Exercise details:
Images are to be dropped; everything else in the entries below must be copied exactly.

Stored data:

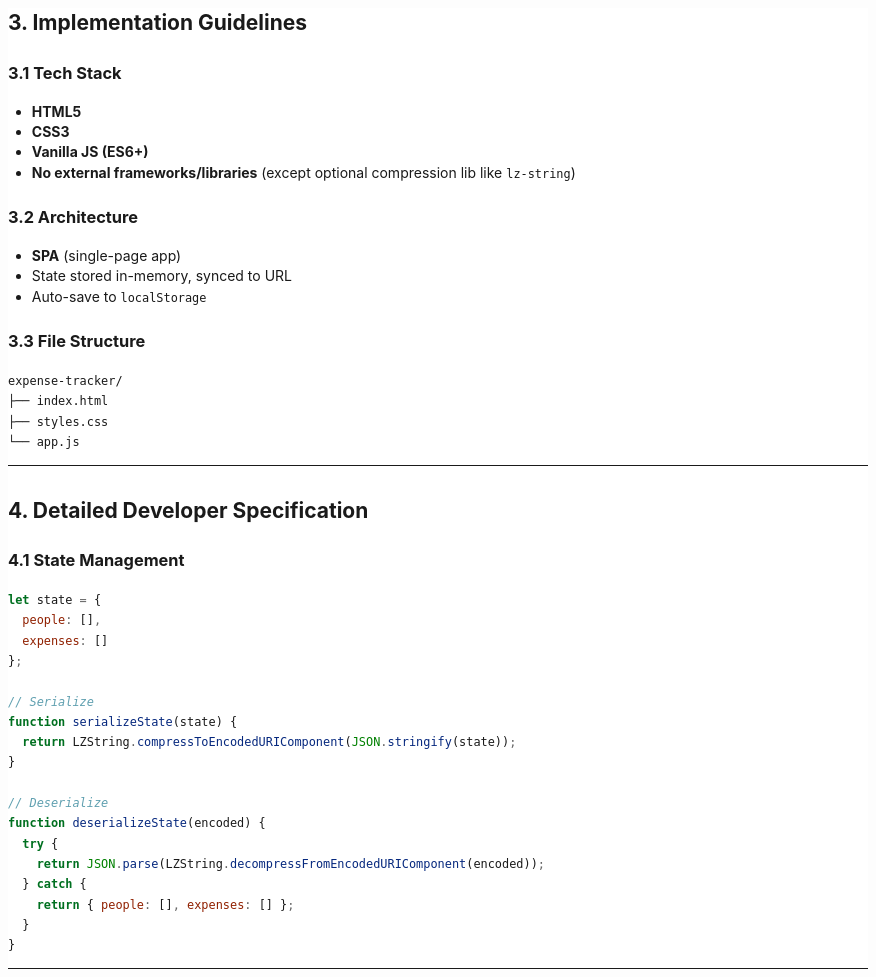 
## 3. Implementation Guidelines

### 3.1 Tech Stack

* **HTML5**
* **CSS3**
* **Vanilla JS (ES6+)**
* **No external frameworks/libraries** (except optional compression lib like `lz-string`)

### 3.2 Architecture

* **SPA** (single-page app)
* State stored in-memory, synced to URL
* Auto-save to `localStorage`

### 3.3 File Structure

```
expense-tracker/
├── index.html
├── styles.css
└── app.js
```

---

## 4. Detailed Developer Specification

### 4.1 State Management

```js
let state = {
  people: [],
  expenses: []
};

// Serialize
function serializeState(state) {
  return LZString.compressToEncodedURIComponent(JSON.stringify(state));
}

// Deserialize
function deserializeState(encoded) {
  try {
    return JSON.parse(LZString.decompressFromEncodedURIComponent(encoded));
  } catch {
    return { people: [], expenses: [] };
  }
}
```

---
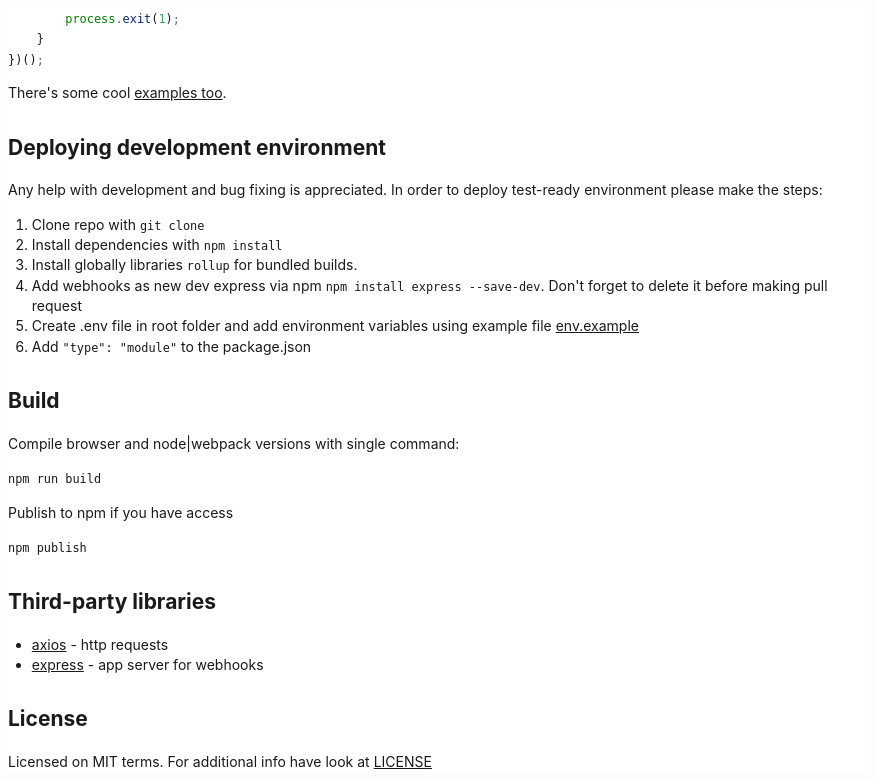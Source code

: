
 ```js
        process.exit(1);
    }
})();
```

There's some cool [examples too](examples).

## Deploying development environment

Any help with development and bug fixing is appreciated. In order to deploy test-ready environment please make the
steps:

1. Clone repo with `git clone`
2. Install dependencies with `npm install`
3. Install globally libraries `rollup` for bundled builds.
4. Add webhooks as new dev express via npm `npm install express --save-dev`. Don't forget to delete it before making
   pull request
5. Create .env file in root folder and add environment variables using example file [env.example](env.example)
6. Add `"type": "module"` to the package.json

## Build

Compile browser and node|webpack versions with single command:

```
npm run build
```

Publish to npm if you have access

```
npm publish
```

## Third-party libraries

- [axios](https://github.com/axios/axios) - http requests
- [express](https://www.npmjs.com/package/express) - app server for webhooks

## License

Licensed on MIT terms. For additional info have look at [LICENSE](LICENSE)
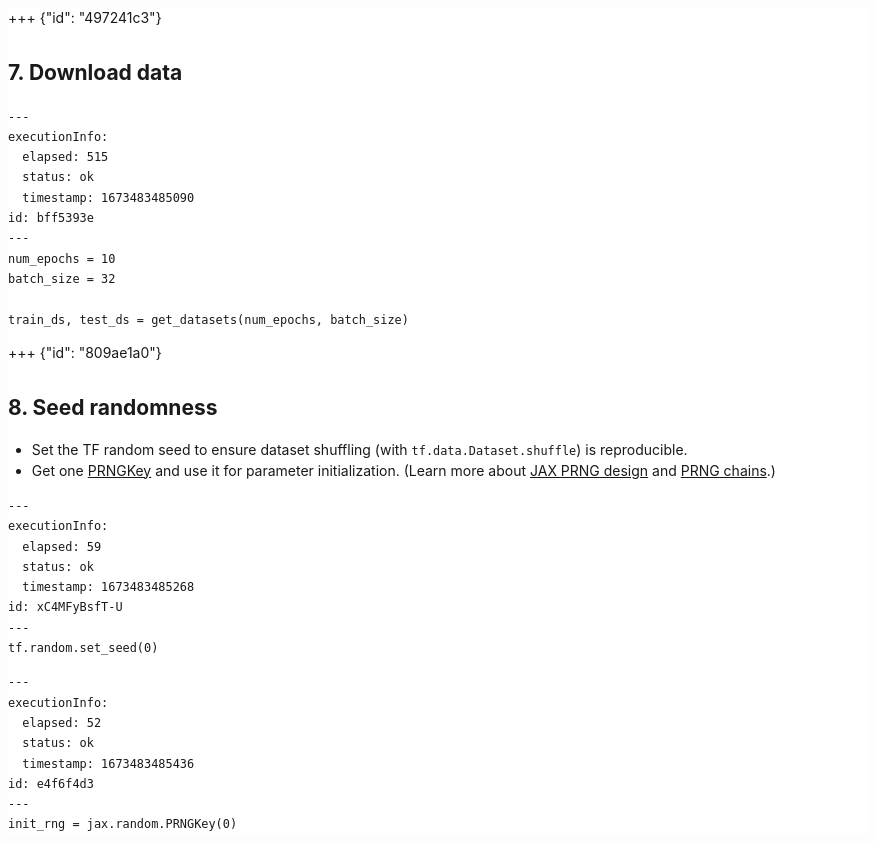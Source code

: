 +++ {"id": "497241c3"}

## 7. Download data

```{code-cell}
---
executionInfo:
  elapsed: 515
  status: ok
  timestamp: 1673483485090
id: bff5393e
---
num_epochs = 10
batch_size = 32

train_ds, test_ds = get_datasets(num_epochs, batch_size)
```

+++ {"id": "809ae1a0"}

## 8. Seed randomness

- Set the TF random seed to ensure dataset shuffling (with `tf.data.Dataset.shuffle`) is reproducible.
- Get one
  [PRNGKey](https://jax.readthedocs.io/en/latest/_autosummary/jax.random.PRNGKey.html#jax.random.PRNGKey)
  and use it for parameter initialization. (Learn
  more about
  [JAX PRNG design](https://jax.readthedocs.io/en/latest/jax-101/05-random-numbers.html)
  and [PRNG chains](https://flax.readthedocs.io/en/latest/design_notes/linen_design_principles.html#how-are-parameters-represented-and-how-do-we-handle-general-differentiable-algorithms-that-update-stateful-variables).)

```{code-cell}
---
executionInfo:
  elapsed: 59
  status: ok
  timestamp: 1673483485268
id: xC4MFyBsfT-U
---
tf.random.set_seed(0)
```

```{code-cell}
---
executionInfo:
  elapsed: 52
  status: ok
  timestamp: 1673483485436
id: e4f6f4d3
---
init_rng = jax.random.PRNGKey(0)
```
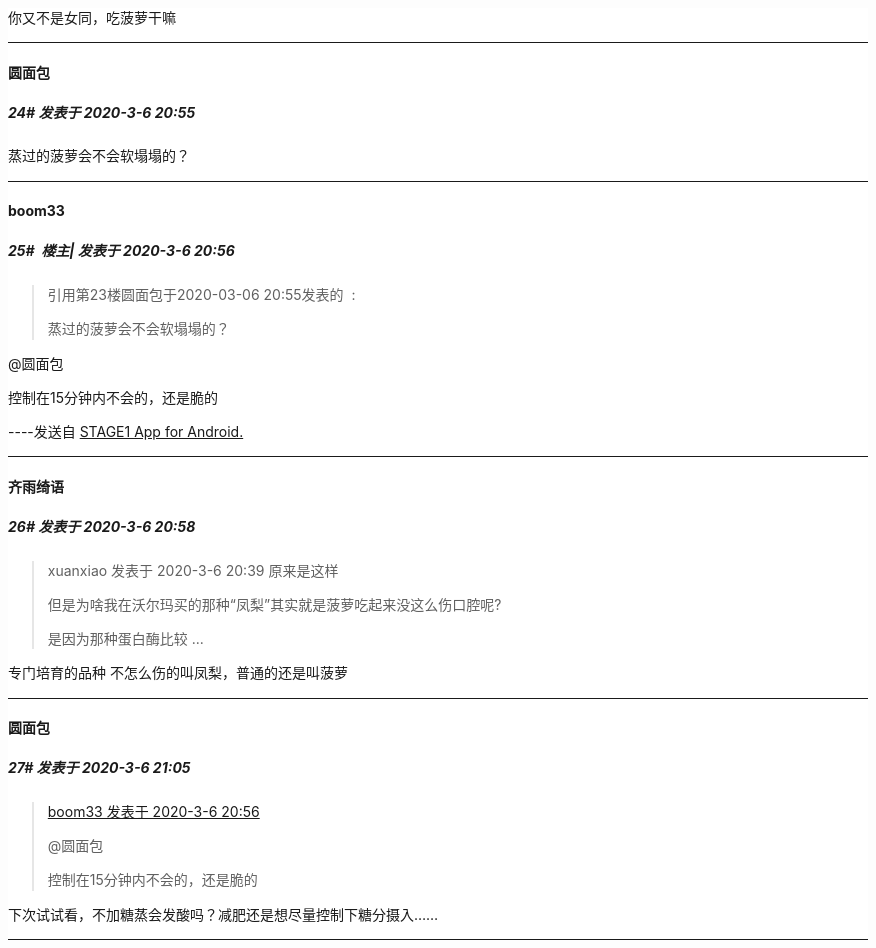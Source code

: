
你又不是女同，吃菠萝干嘛


-----

####  圆面包  
##### 24#       发表于 2020-3-6 20:55


蒸过的菠萝会不会软塌塌的？


-----

####  boom33  
##### 25#         楼主| 发表于 2020-3-6 20:56


<blockquote>引用第23楼圆面包于2020-03-06 20:55发表的  :

蒸过的菠萝会不会软塌塌的？</blockquote>
@圆面包

控制在15分钟内不会的，还是脆的


----发送自 [STAGE1 App for Android.](http://stage1.5j4m.com/?1.33)


-----

####  齐雨绮语  
##### 26#       发表于 2020-3-6 20:58


<blockquote>xuanxiao 发表于 2020-3-6 20:39
原来是这样

但是为啥我在沃尔玛买的那种“凤梨”其实就是菠萝吃起来没这么伤口腔呢?

是因为那种蛋白酶比较 ...</blockquote>
专门培育的品种 不怎么伤的叫凤梨，普通的还是叫菠萝


-----

####  圆面包  
##### 27#       发表于 2020-3-6 21:05


<blockquote><a href="httphttps://bbs.saraba1st.com/2b/forum.php?mod=redirect&amp;goto=findpost&amp;pid=46640678&amp;ptid=1917490" target="_blank">boom33 发表于 2020-3-6 20:56</a>

@圆面包

控制在15分钟内不会的，还是脆的</blockquote>
下次试试看，不加糖蒸会发酸吗？减肥还是想尽量控制下糖分摄入……


-----

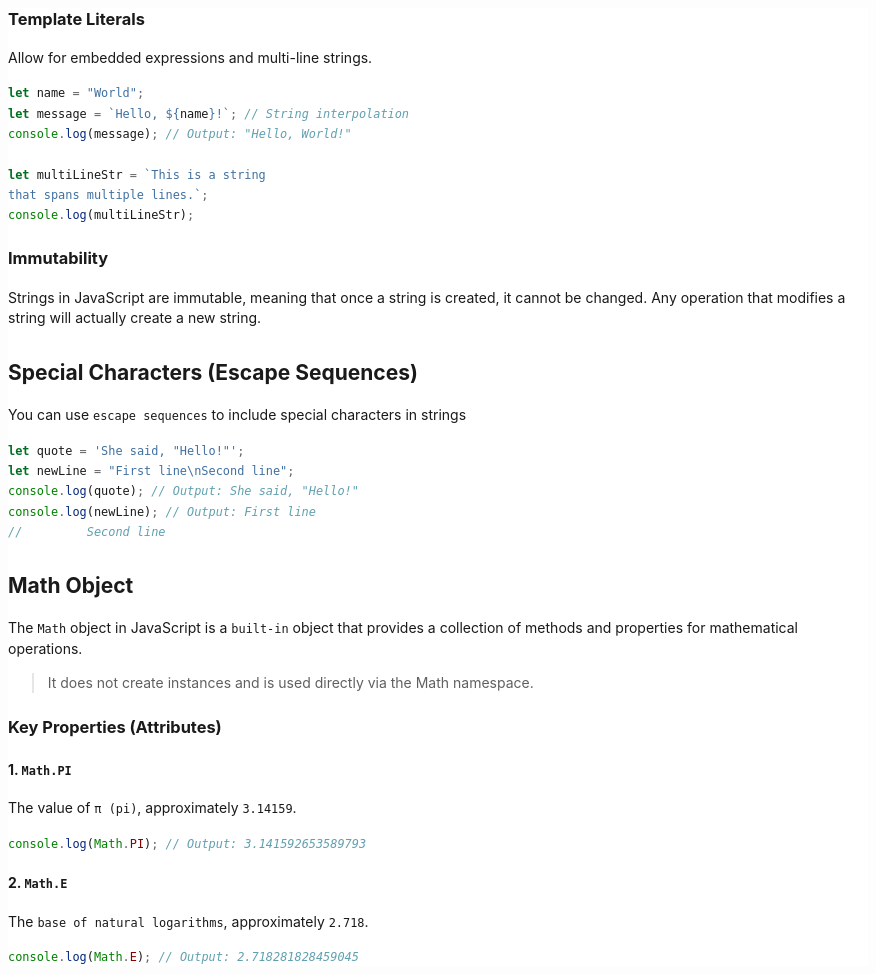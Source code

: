 ### Template Literals

Allow for embedded expressions and multi-line strings.

```js
let name = "World";
let message = `Hello, ${name}!`; // String interpolation
console.log(message); // Output: "Hello, World!"

let multiLineStr = `This is a string
that spans multiple lines.`;
console.log(multiLineStr);
```

### Immutability

Strings in JavaScript are immutable, meaning that once a string is created, it cannot be changed. Any operation that modifies a string will actually create a new string.

## Special Characters (Escape Sequences)

You can use `escape sequences` to include special characters in strings

```js
let quote = 'She said, "Hello!"';
let newLine = "First line\nSecond line";
console.log(quote); // Output: She said, "Hello!"
console.log(newLine); // Output: First line
//         Second line
```

## Math Object

The `Math` object in JavaScript is a `built-in` object that provides a collection of methods and properties for mathematical operations.

> It does not create instances and is used directly via the Math namespace.

### Key Properties (Attributes)

#### 1. `Math.PI`

The value of `π (pi)`, approximately `3.14159`.

```js
console.log(Math.PI); // Output: 3.141592653589793
```

#### 2. `Math.E`

The `base of natural logarithms`, approximately `2.718`.

```js
console.log(Math.E); // Output: 2.718281828459045
```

Exercise output:
## 3. Implementation Guidelines

### 3.1 Tech Stack

* **HTML5**
* **CSS3**
* **Vanilla JS (ES6+)**
* **No external frameworks/libraries** (except optional compression lib like `lz-string`)

### 3.2 Architecture

* **SPA** (single-page app)
* State stored in-memory, synced to URL
* Auto-save to `localStorage`

### 3.3 File Structure

```
expense-tracker/
├── index.html
├── styles.css
└── app.js
```

---

## 4. Detailed Developer Specification

### 4.1 State Management

```js
let state = {
  people: [],
  expenses: []
};

// Serialize
function serializeState(state) {
  return LZString.compressToEncodedURIComponent(JSON.stringify(state));
}

// Deserialize
function deserializeState(encoded) {
  try {
    return JSON.parse(LZString.decompressFromEncodedURIComponent(encoded));
  } catch {
    return { people: [], expenses: [] };
  }
}
```

---
Source code

:
 ```js
        process.exit(1);
    }
})();
```

There's some cool [examples too](examples).

## Deploying development environment

Any help with development and bug fixing is appreciated. In order to deploy test-ready environment please make the
steps:

1. Clone repo with `git clone`
2. Install dependencies with `npm install`
3. Install globally libraries `rollup` for bundled builds.
4. Add webhooks as new dev express via npm `npm install express --save-dev`. Don't forget to delete it before making
   pull request
5. Create .env file in root folder and add environment variables using example file [env.example](env.example)
6. Add `"type": "module"` to the package.json

## Build

Compile browser and node|webpack versions with single command:

```
npm run build
```

Publish to npm if you have access

```
npm publish
```

## Third-party libraries

- [axios](https://github.com/axios/axios) - http requests
- [express](https://www.npmjs.com/package/express) - app server for webhooks

## License

Licensed on MIT terms. For additional info have look at [LICENSE](LICENSE)
Source code

: +++ {"id": "497241c3"}

## 7. Download data

```{code-cell}
---
executionInfo:
  elapsed: 515
  status: ok
  timestamp: 1673483485090
id: bff5393e
---
num_epochs = 10
batch_size = 32

train_ds, test_ds = get_datasets(num_epochs, batch_size)
```

+++ {"id": "809ae1a0"}

## 8. Seed randomness

- Set the TF random seed to ensure dataset shuffling (with `tf.data.Dataset.shuffle`) is reproducible.
- Get one
  [PRNGKey](https://jax.readthedocs.io/en/latest/_autosummary/jax.random.PRNGKey.html#jax.random.PRNGKey)
  and use it for parameter initialization. (Learn
  more about
  [JAX PRNG design](https://jax.readthedocs.io/en/latest/jax-101/05-random-numbers.html)
  and [PRNG chains](https://flax.readthedocs.io/en/latest/design_notes/linen_design_principles.html#how-are-parameters-represented-and-how-do-we-handle-general-differentiable-algorithms-that-update-stateful-variables).)

```{code-cell}
---
executionInfo:
  elapsed: 59
  status: ok
  timestamp: 1673483485268
id: xC4MFyBsfT-U
---
tf.random.set_seed(0)
```

```{code-cell}
---
executionInfo:
  elapsed: 52
  status: ok
  timestamp: 1673483485436
id: e4f6f4d3
---
init_rng = jax.random.PRNGKey(0)
```
Source code

:
你又不是女同，吃菠萝干嘛


-----

####  圆面包  
##### 24#       发表于 2020-3-6 20:55


蒸过的菠萝会不会软塌塌的？


-----

####  boom33  
##### 25#         楼主| 发表于 2020-3-6 20:56


<blockquote>引用第23楼圆面包于2020-03-06 20:55发表的  :

蒸过的菠萝会不会软塌塌的？</blockquote>
@圆面包

控制在15分钟内不会的，还是脆的


----发送自 [STAGE1 App for Android.](http://stage1.5j4m.com/?1.33)


-----

####  齐雨绮语  
##### 26#       发表于 2020-3-6 20:58


<blockquote>xuanxiao 发表于 2020-3-6 20:39
原来是这样

但是为啥我在沃尔玛买的那种“凤梨”其实就是菠萝吃起来没这么伤口腔呢?

是因为那种蛋白酶比较 ...</blockquote>
专门培育的品种 不怎么伤的叫凤梨，普通的还是叫菠萝


-----

####  圆面包  
##### 27#       发表于 2020-3-6 21:05


<blockquote><a href="httphttps://bbs.saraba1st.com/2b/forum.php?mod=redirect&amp;goto=findpost&amp;pid=46640678&amp;ptid=1917490" target="_blank">boom33 发表于 2020-3-6 20:56</a>

@圆面包

控制在15分钟内不会的，还是脆的</blockquote>
下次试试看，不加糖蒸会发酸吗？减肥还是想尽量控制下糖分摄入……


-----

Source code

: ### Template Literals

Allow for embedded expressions and multi-line strings.

```js
let name = "World";
let message = `Hello, ${name}!`; // String interpolation
console.log(message); // Output: "Hello, World!"

let multiLineStr = `This is a string
that spans multiple lines.`;
console.log(multiLineStr);
```

### Immutability

Strings in JavaScript are immutable, meaning that once a string is created, it cannot be changed. Any operation that modifies a string will actually create a new string.

## Special Characters (Escape Sequences)

You can use `escape sequences` to include special characters in strings

```js
let quote = 'She said, "Hello!"';
let newLine = "First line\nSecond line";
console.log(quote); // Output: She said, "Hello!"
console.log(newLine); // Output: First line
//         Second line
```

## Math Object

The `Math` object in JavaScript is a `built-in` object that provides a collection of methods and properties for mathematical operations.

> It does not create instances and is used directly via the Math namespace.

### Key Properties (Attributes)

#### 1. `Math.PI`

The value of `π (pi)`, approximately `3.14159`.

```js
console.log(Math.PI); // Output: 3.141592653589793
```

#### 2. `Math.E`

The `base of natural logarithms`, approximately `2.718`.

```js
console.log(Math.E); // Output: 2.718281828459045
```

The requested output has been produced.